Prompt – Write out exactly the lines below that run from the one containing "Have you ever visited your grand parents? If" through the one containing "Me and my family arrived our village at", both included, with no other lines.

Saved data entries –

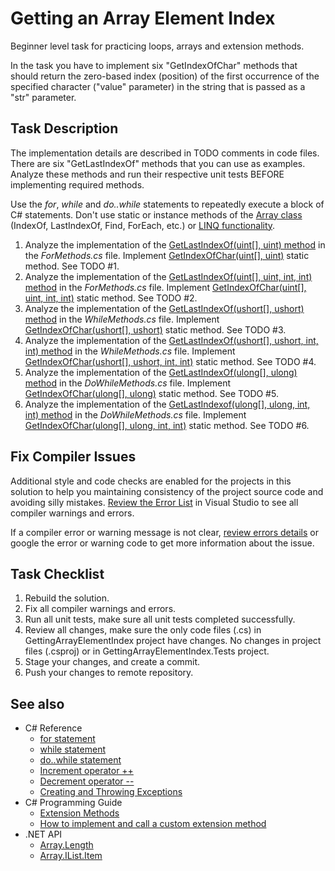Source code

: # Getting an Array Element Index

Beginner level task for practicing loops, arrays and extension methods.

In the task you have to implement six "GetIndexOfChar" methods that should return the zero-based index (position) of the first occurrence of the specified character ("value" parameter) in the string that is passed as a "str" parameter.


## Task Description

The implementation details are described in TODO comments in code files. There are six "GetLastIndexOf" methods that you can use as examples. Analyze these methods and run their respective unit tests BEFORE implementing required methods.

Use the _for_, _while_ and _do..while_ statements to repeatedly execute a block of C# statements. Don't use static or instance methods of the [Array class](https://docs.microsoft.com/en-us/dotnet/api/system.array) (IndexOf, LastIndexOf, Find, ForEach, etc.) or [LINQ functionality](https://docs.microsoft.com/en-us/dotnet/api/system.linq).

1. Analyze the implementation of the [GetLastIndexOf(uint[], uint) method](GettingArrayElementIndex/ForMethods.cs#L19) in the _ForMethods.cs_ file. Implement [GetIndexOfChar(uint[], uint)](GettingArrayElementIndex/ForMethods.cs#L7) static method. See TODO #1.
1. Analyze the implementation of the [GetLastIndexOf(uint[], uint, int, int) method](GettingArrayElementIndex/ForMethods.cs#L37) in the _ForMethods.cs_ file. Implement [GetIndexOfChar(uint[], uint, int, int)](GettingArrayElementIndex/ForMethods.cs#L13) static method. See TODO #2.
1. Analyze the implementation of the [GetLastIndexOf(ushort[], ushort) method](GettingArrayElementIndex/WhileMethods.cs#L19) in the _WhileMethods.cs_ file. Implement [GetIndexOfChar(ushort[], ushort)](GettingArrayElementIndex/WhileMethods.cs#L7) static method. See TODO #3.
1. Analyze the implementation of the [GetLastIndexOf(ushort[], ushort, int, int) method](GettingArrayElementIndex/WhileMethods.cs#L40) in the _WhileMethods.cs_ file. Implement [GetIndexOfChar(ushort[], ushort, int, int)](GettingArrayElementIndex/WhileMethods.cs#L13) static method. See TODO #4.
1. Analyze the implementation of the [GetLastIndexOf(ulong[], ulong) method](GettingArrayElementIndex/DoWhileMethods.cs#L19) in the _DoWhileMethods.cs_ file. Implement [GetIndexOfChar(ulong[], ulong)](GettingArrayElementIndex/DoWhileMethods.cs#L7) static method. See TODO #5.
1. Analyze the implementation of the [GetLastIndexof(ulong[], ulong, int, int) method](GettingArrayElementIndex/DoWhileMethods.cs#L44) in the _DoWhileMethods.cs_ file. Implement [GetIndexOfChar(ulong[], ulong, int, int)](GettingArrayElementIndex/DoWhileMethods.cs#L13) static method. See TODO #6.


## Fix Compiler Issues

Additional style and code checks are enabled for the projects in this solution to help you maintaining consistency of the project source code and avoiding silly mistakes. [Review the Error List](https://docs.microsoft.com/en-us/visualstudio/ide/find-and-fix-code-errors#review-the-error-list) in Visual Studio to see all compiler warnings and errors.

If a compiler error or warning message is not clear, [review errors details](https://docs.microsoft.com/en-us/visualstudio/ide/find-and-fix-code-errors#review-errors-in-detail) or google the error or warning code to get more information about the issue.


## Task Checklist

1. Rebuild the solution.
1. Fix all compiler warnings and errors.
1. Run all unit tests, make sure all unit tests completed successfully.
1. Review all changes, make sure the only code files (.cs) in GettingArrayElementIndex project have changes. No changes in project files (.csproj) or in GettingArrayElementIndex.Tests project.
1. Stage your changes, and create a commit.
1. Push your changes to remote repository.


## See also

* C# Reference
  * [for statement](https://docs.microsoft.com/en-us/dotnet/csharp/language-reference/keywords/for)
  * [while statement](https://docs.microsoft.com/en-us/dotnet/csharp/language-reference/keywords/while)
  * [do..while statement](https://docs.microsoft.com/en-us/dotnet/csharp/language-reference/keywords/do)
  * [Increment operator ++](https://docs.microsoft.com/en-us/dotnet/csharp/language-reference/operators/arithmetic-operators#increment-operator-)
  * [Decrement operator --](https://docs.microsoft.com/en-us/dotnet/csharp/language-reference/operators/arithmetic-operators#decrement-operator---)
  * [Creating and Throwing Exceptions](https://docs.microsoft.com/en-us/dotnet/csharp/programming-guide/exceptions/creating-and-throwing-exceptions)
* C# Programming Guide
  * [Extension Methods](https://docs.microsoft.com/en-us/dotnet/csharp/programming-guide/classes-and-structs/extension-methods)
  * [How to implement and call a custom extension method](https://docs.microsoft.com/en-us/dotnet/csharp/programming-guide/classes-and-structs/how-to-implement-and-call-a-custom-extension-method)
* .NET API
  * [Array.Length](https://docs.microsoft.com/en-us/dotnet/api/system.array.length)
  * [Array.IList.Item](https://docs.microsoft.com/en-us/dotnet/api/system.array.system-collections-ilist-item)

--

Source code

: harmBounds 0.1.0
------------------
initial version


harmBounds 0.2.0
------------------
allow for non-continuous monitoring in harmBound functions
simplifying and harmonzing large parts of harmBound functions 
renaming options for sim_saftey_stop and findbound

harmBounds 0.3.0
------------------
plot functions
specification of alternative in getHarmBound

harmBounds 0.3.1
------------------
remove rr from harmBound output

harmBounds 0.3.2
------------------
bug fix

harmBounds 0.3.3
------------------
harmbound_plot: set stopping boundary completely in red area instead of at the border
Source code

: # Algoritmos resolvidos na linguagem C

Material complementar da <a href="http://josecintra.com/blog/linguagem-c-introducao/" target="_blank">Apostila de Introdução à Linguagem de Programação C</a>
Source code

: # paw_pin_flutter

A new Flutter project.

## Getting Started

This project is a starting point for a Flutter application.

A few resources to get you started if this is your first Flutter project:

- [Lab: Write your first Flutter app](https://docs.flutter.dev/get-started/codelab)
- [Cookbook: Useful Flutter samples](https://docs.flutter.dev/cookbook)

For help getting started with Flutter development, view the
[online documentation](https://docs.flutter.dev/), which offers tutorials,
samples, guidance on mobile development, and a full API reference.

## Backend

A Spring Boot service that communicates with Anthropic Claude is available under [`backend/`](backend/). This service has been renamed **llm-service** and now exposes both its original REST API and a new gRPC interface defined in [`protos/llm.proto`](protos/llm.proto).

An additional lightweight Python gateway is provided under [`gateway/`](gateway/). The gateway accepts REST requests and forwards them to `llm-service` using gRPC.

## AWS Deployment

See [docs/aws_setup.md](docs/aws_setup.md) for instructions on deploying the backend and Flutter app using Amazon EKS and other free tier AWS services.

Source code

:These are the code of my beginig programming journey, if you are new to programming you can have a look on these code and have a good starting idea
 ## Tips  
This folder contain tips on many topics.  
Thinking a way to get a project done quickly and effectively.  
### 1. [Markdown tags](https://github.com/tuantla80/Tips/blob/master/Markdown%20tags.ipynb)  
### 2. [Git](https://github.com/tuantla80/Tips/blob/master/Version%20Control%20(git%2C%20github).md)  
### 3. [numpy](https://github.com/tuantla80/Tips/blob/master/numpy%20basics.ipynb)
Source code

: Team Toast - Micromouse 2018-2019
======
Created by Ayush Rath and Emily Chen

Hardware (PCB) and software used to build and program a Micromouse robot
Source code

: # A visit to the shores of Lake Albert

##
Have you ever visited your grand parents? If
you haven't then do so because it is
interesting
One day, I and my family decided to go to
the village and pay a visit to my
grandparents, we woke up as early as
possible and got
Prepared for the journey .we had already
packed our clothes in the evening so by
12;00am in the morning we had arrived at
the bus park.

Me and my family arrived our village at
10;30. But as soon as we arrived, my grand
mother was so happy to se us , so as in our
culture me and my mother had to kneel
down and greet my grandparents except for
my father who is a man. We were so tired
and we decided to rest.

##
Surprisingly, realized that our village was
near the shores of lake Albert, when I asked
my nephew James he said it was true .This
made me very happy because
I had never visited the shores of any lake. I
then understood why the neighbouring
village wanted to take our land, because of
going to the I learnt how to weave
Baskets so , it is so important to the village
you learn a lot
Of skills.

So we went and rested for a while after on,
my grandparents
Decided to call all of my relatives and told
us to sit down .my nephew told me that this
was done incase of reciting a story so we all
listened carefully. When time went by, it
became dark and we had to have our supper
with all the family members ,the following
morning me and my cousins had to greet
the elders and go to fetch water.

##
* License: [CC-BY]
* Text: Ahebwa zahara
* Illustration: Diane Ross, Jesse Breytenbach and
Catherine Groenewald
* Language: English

---

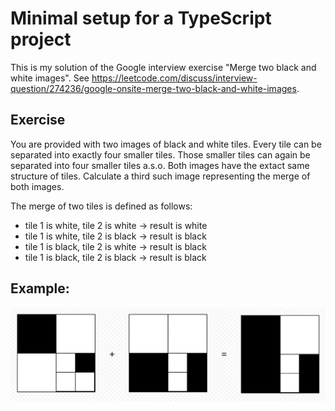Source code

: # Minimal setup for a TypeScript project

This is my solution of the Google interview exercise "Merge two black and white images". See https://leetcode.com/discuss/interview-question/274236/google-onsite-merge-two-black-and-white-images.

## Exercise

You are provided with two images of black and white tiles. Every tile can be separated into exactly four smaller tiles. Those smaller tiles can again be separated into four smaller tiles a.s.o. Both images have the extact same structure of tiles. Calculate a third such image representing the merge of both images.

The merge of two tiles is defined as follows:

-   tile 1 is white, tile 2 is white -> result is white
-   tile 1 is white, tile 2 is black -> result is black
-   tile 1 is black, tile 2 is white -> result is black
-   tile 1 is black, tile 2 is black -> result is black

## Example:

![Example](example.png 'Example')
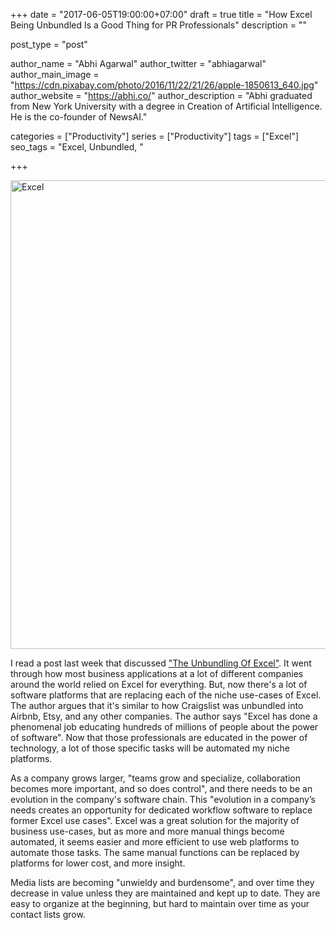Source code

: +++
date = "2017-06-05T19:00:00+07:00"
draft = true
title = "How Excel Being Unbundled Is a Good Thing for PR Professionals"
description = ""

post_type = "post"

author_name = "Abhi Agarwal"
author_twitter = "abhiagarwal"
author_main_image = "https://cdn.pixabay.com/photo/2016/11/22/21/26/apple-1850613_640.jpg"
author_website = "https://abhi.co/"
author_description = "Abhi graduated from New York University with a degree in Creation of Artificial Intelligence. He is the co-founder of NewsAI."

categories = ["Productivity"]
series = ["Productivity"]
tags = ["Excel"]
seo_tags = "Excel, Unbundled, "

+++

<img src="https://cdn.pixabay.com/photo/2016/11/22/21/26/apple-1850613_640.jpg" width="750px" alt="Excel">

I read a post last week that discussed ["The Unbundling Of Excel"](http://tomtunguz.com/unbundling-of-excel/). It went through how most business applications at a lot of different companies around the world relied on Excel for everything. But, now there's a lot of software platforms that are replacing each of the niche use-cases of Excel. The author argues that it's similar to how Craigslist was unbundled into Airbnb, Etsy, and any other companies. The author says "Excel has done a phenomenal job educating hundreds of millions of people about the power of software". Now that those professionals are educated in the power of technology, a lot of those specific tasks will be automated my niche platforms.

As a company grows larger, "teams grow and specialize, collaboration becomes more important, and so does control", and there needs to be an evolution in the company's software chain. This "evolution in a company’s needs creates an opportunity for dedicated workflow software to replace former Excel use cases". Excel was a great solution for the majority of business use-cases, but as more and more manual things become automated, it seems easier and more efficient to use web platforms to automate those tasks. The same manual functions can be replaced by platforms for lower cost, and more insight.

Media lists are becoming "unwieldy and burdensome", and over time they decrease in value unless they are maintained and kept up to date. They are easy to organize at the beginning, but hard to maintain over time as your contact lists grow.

Response to the task –
Have you ever visited your grand parents? If
you haven't then do so because it is
interesting
One day, I and my family decided to go to
the village and pay a visit to my
grandparents, we woke up as early as
possible and got
Prepared for the journey .we had already
packed our clothes in the evening so by
12;00am in the morning we had arrived at
the bus park.

Me and my family arrived our village at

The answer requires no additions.